------ AVAILABLE DATA

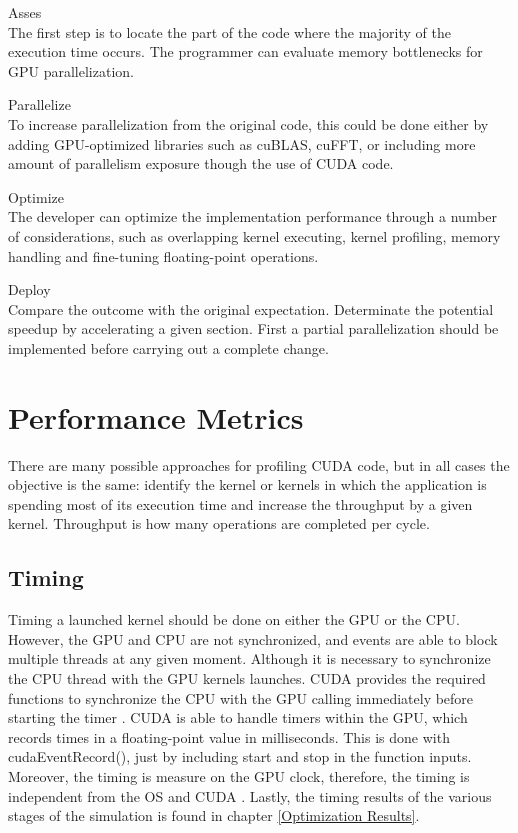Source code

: \begin{description}

 \item{Asses} \hfill \\
 The first step is to locate the part of the code where the majority of the execution time occurs. The programmer can evaluate memory bottlenecks for GPU parallelization.
 \item{Parallelize} \hfill \\
 To increase parallelization from the original code, this could be done either by adding GPU-optimized libraries such as cuBLAS, cuFFT, or including more amount of parallelism exposure though the use of CUDA code.
 \item{Optimize} \hfill \\
The developer can optimize the implementation performance through a number of considerations, such as overlapping kernel executing, kernel profiling, memory handling and fine-tuning floating-point operations.
 \item{Deploy} \hfill \\
 Compare the outcome with the original expectation. Determinate the potential speedup by accelerating a given section. First a partial parallelization should be implemented before carrying out a complete change.
 \end{description}

\section{Performance Metrics}

There are many possible approaches for profiling CUDA code, but in all cases the objective is the same:  identify the kernel or kernels in which the application is spending most of its execution time and increase the throughput by a given kernel. Throughput is how many operations are completed per cycle.

\subsection{Timing}

Timing a launched kernel should be done on either the GPU or the CPU. However, the GPU and CPU are not synchronized, and events are able to block multiple threads at any given moment. Although it is necessary to synchronize the CPU thread with the GPU kernels launches. CUDA provides the required  functions to synchronize the CPU with the GPU calling immediately before starting the timer \cite{practices}. CUDA is able to handle timers within the GPU, which records times in a floating-point value in milliseconds. This is done with {\listf cudaEventRecord()}, just by including {\listf start} and {\listf stop } in the function inputs. Moreover, the timing is measure on the GPU clock, therefore, the timing is independent from the OS and CUDA \cite{cook}. Lastly, the timing results of the various stages of the simulation is found in chapter \ref{Optimization Results}.

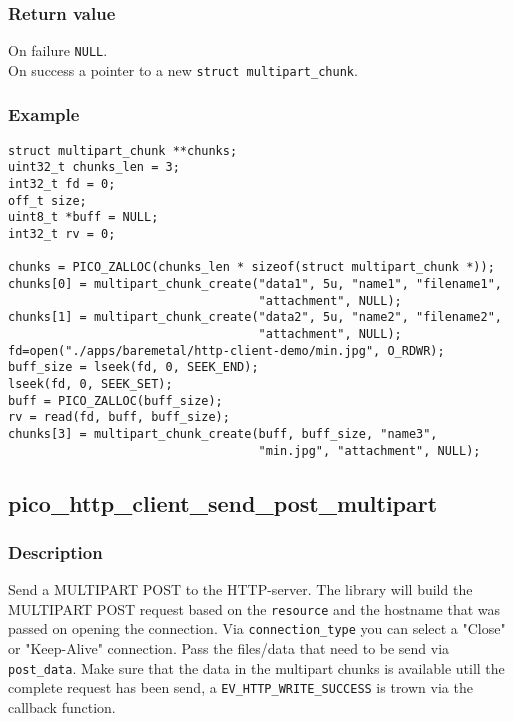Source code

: \subsubsection*{Return value}
On failure \texttt{NULL}.
\\On success a pointer to a new \texttt{struct multipart\_chunk}.
\subsubsection*{Example}
\begin{verbatim}
struct multipart_chunk **chunks;
uint32_t chunks_len = 3;
int32_t fd = 0;
off_t size;
uint8_t *buff = NULL;
int32_t rv = 0;

chunks = PICO_ZALLOC(chunks_len * sizeof(struct multipart_chunk *));
chunks[0] = multipart_chunk_create("data1", 5u, "name1", "filename1", 
                                   "attachment", NULL);
chunks[1] = multipart_chunk_create("data2", 5u, "name2", "filename2", 
                                   "attachment", NULL);
fd=open("./apps/baremetal/http-client-demo/min.jpg", O_RDWR);
buff_size = lseek(fd, 0, SEEK_END);
lseek(fd, 0, SEEK_SET);
buff = PICO_ZALLOC(buff_size);
rv = read(fd, buff, buff_size);
chunks[3] = multipart_chunk_create(buff, buff_size, "name3", 
                                   "min.jpg", "attachment", NULL);
\end{verbatim}



\subsection{pico\_http\_client\_send\_post\_multipart}

\subsubsection*{Description}
Send a MULTIPART POST to the HTTP-server. The library will build the MULTIPART POST request based on the \texttt{resource} and the hostname that was passed on opening the connection. Via \texttt{connection\_type} you can select a "Close" or "Keep-Alive" connection. Pass the files/data that need to be send via \texttt{post\_data}. Make sure that the data in the multipart chunks is available utill the complete request has been send, a \texttt{EV\_HTTP\_WRITE\_SUCCESS} is trown via the callback function.

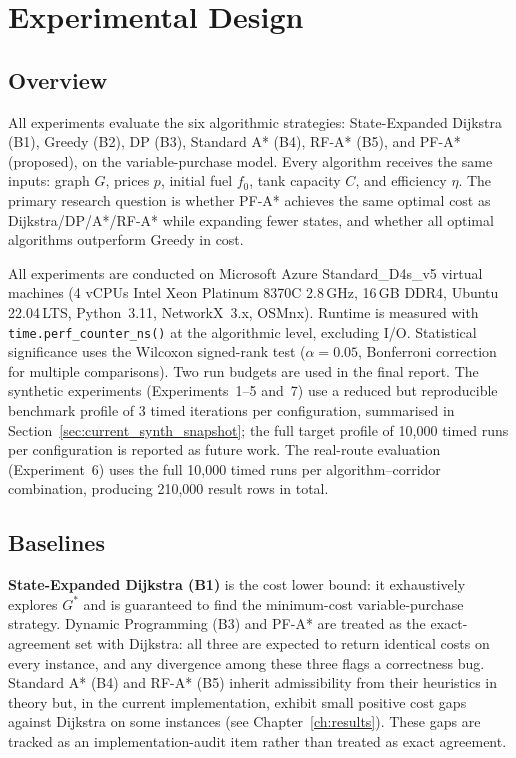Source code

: \chapter{Experimental Design}
\label{ch:experiments}

\section{Overview}

All experiments evaluate the six algorithmic strategies: State-Expanded Dijkstra (B1),
Greedy (B2), DP (B3), Standard A* (B4), RF-A* (B5), and PF-A* (proposed), on the
variable-purchase model.
Every algorithm receives the same inputs: graph $G$, prices $p$, initial fuel $f_0$, tank
capacity $C$, and efficiency $\eta$.
The primary research question is whether PF-A* achieves the same optimal cost as
Dijkstra/DP/A*/RF-A* while expanding fewer states, and whether all optimal algorithms
outperform Greedy in cost.

All experiments are conducted on Microsoft Azure Standard\_D4s\_v5 virtual machines
(4 vCPUs Intel Xeon Platinum 8370C 2.8\,GHz, 16\,GB DDR4, Ubuntu 22.04\,LTS,
Python~3.11, NetworkX~3.x, OSMnx).
Runtime is measured with \texttt{time.perf\_counter\_ns()} at the algorithmic level,
excluding I/O.
Statistical significance uses the Wilcoxon signed-rank test ($\alpha=0.05$, Bonferroni
correction for multiple comparisons).
Two run budgets are used in the final report.
The synthetic experiments (Experiments~1--5 and~7) use a reduced but reproducible
benchmark profile of 3 timed iterations per configuration, summarised in
Section~\ref{sec:current_synth_snapshot}; the full target profile of 10{,}000 timed runs
per configuration is reported as future work.
The real-route evaluation (Experiment~6) uses the full 10{,}000 timed runs per
algorithm--corridor combination, producing 210{,}000 result rows in total.

\section{Baselines}

\textbf{State-Expanded Dijkstra (B1)} is the cost lower bound: it exhaustively explores
$G^{*}$ and is guaranteed to find the minimum-cost variable-purchase strategy.
Dynamic Programming (B3) and PF-A* are treated as the exact-agreement set with
Dijkstra: all three are expected to return identical costs on every instance, and any
divergence among these three flags a correctness bug.
Standard A* (B4) and RF-A* (B5) inherit admissibility from their heuristics in theory but,
in the current implementation, exhibit small positive cost gaps against Dijkstra on some
instances (see Chapter~\ref{ch:results}).
These gaps are tracked as an implementation-audit item rather than treated as exact
agreement.

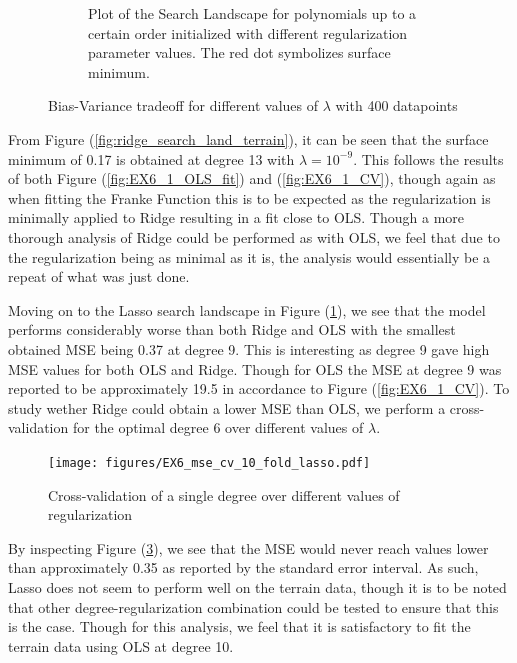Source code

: \documentclass[11pt, a4paper]{article}
\begin{document}
\begin{figure}
\begin{subfigure}{0.49\textwidth}
    \caption{\label{fig:lasso_search_land_terrain}Plot of the Search Landscape for polynomials up to a certain order initialized with different regularization parameter values. The red dot symbolizes surface minimum.}
\end{subfigure}
  \caption{\label{sfig:search_land_terrain}Bias-Variance tradeoff for different values of $\lambda$ with 400 datapoints}
\end{figure}

From Figure (\ref{fig:ridge_search_land_terrain}), it can be seen that the surface minimum of 0.17 is obtained at degree 13 with $\lambda = 10^{-9}$. This follows the results of both Figure (\ref{fig:EX6_1_OLS_fit}) and (\ref{fig:EX6_1_CV}), though again as when fitting the Franke Function this is to be expected as the regularization is minimally applied to Ridge resulting in a fit close to OLS. Though a more thorough analysis of Ridge could be performed as with OLS, we feel that due to the regularization being as minimal as it is, the analysis would essentially be a repeat of what was just done.

Moving on to the Lasso search landscape in Figure (\ref{fig:lasso_search_land_terrain}), we see that the model performs considerably worse than both Ridge and OLS with the smallest obtained MSE being 0.37 at degree 9. This is interesting as degree 9 gave high MSE values for both OLS and Ridge. Though for OLS the MSE at degree 9 was reported to be approximately 19.5 in accordance to Figure (\ref{fig:EX6_1_CV}). To study wether Ridge could obtain a lower MSE than OLS, we perform a cross-validation for the optimal degree 6 over different values of $\lambda$. 

\begin{figure}
  \centering
  \texttt{[image: figures/EX6\_mse\_cv\_10\_fold\_lasso.pdf]}
  \caption{\label{fig:lasso_cv_terrain}Cross-validation of a single degree over different values of regularization}
\end{figure}

By inspecting Figure (\ref{fig:lasso_cv_terrain}), we see that the MSE would never reach values lower than approximately 0.35 as reported by the standard error interval. As such, Lasso does not seem to perform well on the terrain data, though it is to be noted that other degree-regularization combination could be tested to ensure that this is the case. Though for this analysis, we feel that it is satisfactory to fit the terrain data using OLS at degree 10. 
\end{document}
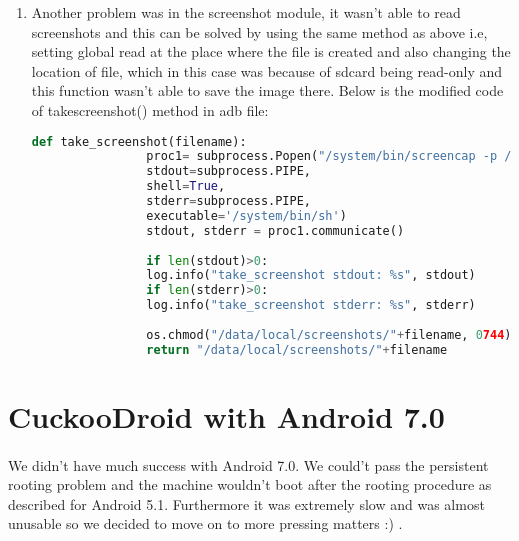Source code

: \documentclass[../main.tex]{subfile}
\begin{document}
\begin{enumerate}
\begin{lstlisting}[language=python]
			# Parse the analysis configuration file generated by the agent.
			self.config = Config(cfg="analysis.conf")
			
			# We update the target according to its category. If it's a file, then
			# we store the path.
			if self.config.category == "file":
			self.target = os.path.join("/data/local/tmp", str(self.config.file_name))
			shutil.copyfile("config/hooks.json", "/data/local/tmp/hooks.json")
			os.chmod("/data/local/tmp/hooks.json", 0754) # Give set global read flag on hooks.json
			# If it's a URL, well.. we store the URL.
			else:
			self.target = self.config.target
		\end{lstlisting}
		
		\item Another problem was in the screenshot module, it wasn't able to read screenshots and this can be solved by using the same method as above i.e, setting global read at the place where the file is created and also changing the location of file, which in this case was because of sdcard being read-only and this function wasn't able to save the image there. Below is the modified code of take\textunderscore screenshot() method in adb file:
		\begin{lstlisting}[language=python]
			def take_screenshot(filename):
				proc1= subprocess.Popen("/system/bin/screencap -p /data/local/screenshots/"+filename, # "/data/local/screenshots/" Fix for /sdcard read only
				stdout=subprocess.PIPE,
				shell=True,
				stderr=subprocess.PIPE,
				executable='/system/bin/sh')
				stdout, stderr = proc1.communicate()
				
				if len(stdout)>0:
				log.info("take_screenshot stdout: %s", stdout)
				if len(stderr)>0:
				log.info("take_screenshot stderr: %s", stderr)
				
				os.chmod("/data/local/screenshots/"+filename, 0744)
				return "/data/local/screenshots/"+filename
		\end{lstlisting}
		
		\end{enumerate}
		
		\section{CuckooDroid with Android 7.0}
		\paragraph{} We didn't have much success with Android 7.0. We could't pass the persistent rooting problem and the machine wouldn't boot after the rooting procedure as described for Android 5.1. Furthermore it was extremely slow and was almost unusable so we decided to move on to more pressing matters :) .
		
\end{document}
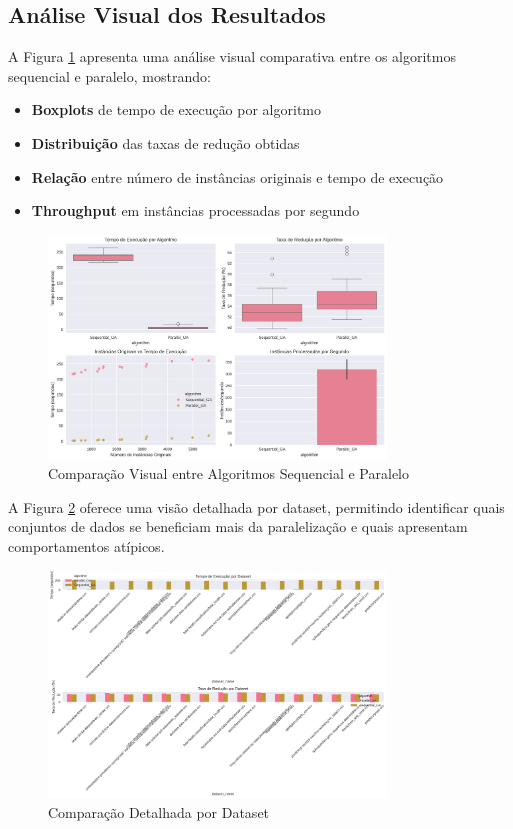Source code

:\documentclass[12pt,a4paper]{article}
\begin{document}
\subsection{Análise Visual dos Resultados}

A Figura \ref{fig:algorithm_comparison} apresenta uma análise visual comparativa entre os algoritmos sequencial e paralelo, mostrando:
\begin{itemize}
    \item \textbf{Boxplots} de tempo de execução por algoritmo
    \item \textbf{Distribuição} das taxas de redução obtidas
    \item \textbf{Relação} entre número de instâncias originais e tempo de execução
    \item \textbf{Throughput} em instâncias processadas por segundo
\end{itemize}

\begin{figure}[H]
\centering
\includegraphics[width=0.8\textwidth]{algorithm_comparison.png}
\caption{Comparação Visual entre Algoritmos Sequencial e Paralelo}
\label{fig:algorithm_comparison}
\end{figure}

A Figura \ref{fig:detailed_comparison} oferece uma visão detalhada por dataset, permitindo identificar quais conjuntos de dados se beneficiam mais da paralelização e quais apresentam comportamentos atípicos.

\begin{figure}[H]
\centering
\includegraphics[width=0.8\textwidth]{detailed_comparison.png}
\caption{Comparação Detalhada por Dataset}
\label{fig:detailed_comparison}
\end{figure}
\end{document}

------------

Repeat word for word the lines above that run from the line containing "The primary research" through the line containing "excluding I/O.", both ends included, and nothing else.

The primary research question is whether PF-A* achieves the same optimal cost as
Dijkstra/DP/A*/RF-A* while expanding fewer states, and whether all optimal algorithms
outperform Greedy in cost.

All experiments are conducted on Microsoft Azure Standard\_D4s\_v5 virtual machines
(4 vCPUs Intel Xeon Platinum 8370C 2.8\,GHz, 16\,GB DDR4, Ubuntu 22.04\,LTS,
Python~3.11, NetworkX~3.x, OSMnx).
Runtime is measured with \texttt{time.perf\_counter\_ns()} at the algorithmic level,
excluding I/O.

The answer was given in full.